Your task is to reproduce exactly the lines from the line with "not done correctly." through the end of the records below.
(Available records Opens)
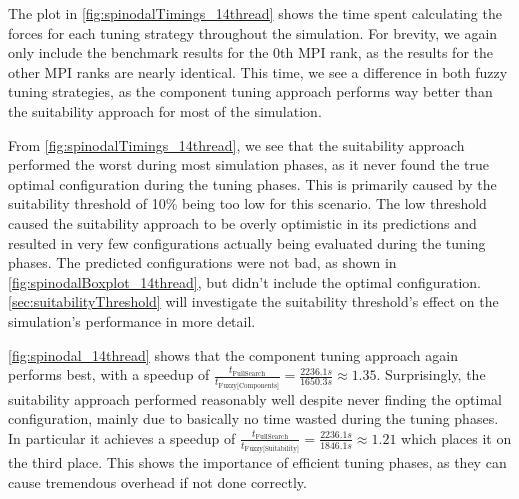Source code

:The plot in \autoref{fig:spinodalTimings_14thread} shows the time spent calculating the forces for each tuning strategy throughout the simulation. For brevity, we again only include the benchmark results for the 0th MPI rank, as the results for the other MPI ranks are nearly identical. This time, we see a difference in both fuzzy tuning strategies, as the component tuning approach performs way better than the suitability approach for most of the simulation.

From \autoref{fig:spinodalTimings_14thread}, we see that the suitability approach performed the worst during most simulation phases, as it never found the true optimal configuration during the tuning phases. This is primarily caused by the suitability threshold of 10\% being too low for this scenario. The low threshold caused the suitability approach to be overly optimistic in its predictions and resulted in very few configurations actually being evaluated during the tuning phases. The predicted configurations were not bad, as shown in \autoref{fig:spinodalBoxplot_14thread}, but didn't include the optimal configuration. \autoref{sec:suitabilityThreshold} will investigate the suitability threshold's effect on the simulation's performance in more detail.

\autoref{fig:spinodal_14thread} shows that the component tuning approach again performs best, with a speedup of $\frac{t_{\text{FullSearch}}}{t_{\text{Fuzzy[Components]}}} = \frac{2236.1s}{1650.3s} \approx 1.35$. Surprisingly, the suitability approach performed reasonably well despite never finding the optimal configuration, mainly due to basically no time wasted during the tuning phases. In particular it achieves a speedup of $\frac{t_{\text{FullSearch}}}{t_{\text{Fuzzy[Suitability]}}} = \frac{2236.1s}{1846.1s} \approx 1.21$ which places it on the third place. This shows the importance of efficient tuning phases, as they can cause tremendous overhead if not done correctly.

\newpage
(Available records Closes)
(Response to the exercise)
\autoref{fig:spinodal_14thread} shows that the component tuning approach again performs best, with a speedup of $\frac{t_{\text{FullSearch}}}{t_{\text{Fuzzy[Components]}}} = \frac{2236.1s}{1650.3s} \approx 1.35$. Surprisingly, the suitability approach performed reasonably well despite never finding the optimal configuration, mainly due to basically no time wasted during the tuning phases. In particular it achieves a speedup of $\frac{t_{\text{FullSearch}}}{t_{\text{Fuzzy[Suitability]}}} = \frac{2236.1s}{1846.1s} \approx 1.21$ which places it on the third place. This shows the importance of efficient tuning phases, as they can cause tremendous overhead if not done correctly.

\newpage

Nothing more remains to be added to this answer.